**Problem to solve:** Wherever a line in the material contains the word "order", copy that line.
##### Dataset extract
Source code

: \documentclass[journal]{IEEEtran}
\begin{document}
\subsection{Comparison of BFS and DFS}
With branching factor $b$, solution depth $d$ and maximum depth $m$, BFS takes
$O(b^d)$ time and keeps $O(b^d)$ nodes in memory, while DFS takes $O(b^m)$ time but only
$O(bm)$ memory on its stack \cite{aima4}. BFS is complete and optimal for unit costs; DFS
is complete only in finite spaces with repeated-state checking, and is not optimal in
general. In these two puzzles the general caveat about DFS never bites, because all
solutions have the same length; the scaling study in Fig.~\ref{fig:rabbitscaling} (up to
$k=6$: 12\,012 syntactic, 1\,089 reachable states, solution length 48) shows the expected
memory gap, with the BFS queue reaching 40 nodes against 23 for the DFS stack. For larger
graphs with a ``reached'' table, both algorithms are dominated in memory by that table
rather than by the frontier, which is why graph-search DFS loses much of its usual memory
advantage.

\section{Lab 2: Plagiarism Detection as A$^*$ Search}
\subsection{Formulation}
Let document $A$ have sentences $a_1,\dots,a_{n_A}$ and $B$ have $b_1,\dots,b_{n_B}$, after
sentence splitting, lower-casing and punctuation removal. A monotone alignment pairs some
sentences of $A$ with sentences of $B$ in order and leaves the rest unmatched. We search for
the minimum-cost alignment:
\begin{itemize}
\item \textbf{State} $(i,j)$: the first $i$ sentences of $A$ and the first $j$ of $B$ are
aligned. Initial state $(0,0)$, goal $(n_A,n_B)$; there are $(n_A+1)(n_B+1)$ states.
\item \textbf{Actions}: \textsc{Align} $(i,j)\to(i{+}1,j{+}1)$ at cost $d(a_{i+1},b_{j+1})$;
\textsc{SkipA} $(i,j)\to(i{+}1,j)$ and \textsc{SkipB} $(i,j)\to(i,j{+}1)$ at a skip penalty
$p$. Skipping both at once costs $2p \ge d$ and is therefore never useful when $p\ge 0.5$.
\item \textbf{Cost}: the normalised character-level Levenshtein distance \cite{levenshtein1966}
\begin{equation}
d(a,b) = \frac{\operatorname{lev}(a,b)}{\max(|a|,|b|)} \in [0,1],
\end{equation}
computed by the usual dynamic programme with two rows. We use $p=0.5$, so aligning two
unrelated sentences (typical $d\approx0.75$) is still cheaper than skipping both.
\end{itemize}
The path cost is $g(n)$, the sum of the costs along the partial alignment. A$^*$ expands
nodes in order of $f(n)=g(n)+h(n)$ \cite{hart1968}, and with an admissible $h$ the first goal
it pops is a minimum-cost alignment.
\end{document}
##########
**Solution to the problem:**
sentences of $A$ with sentences of $B$ in order and leaves the rest unmatched. We search for
nodes in order of $f(n)=g(n)+h(n)$ \cite{hart1968}, and with an admissible $h$ the first goal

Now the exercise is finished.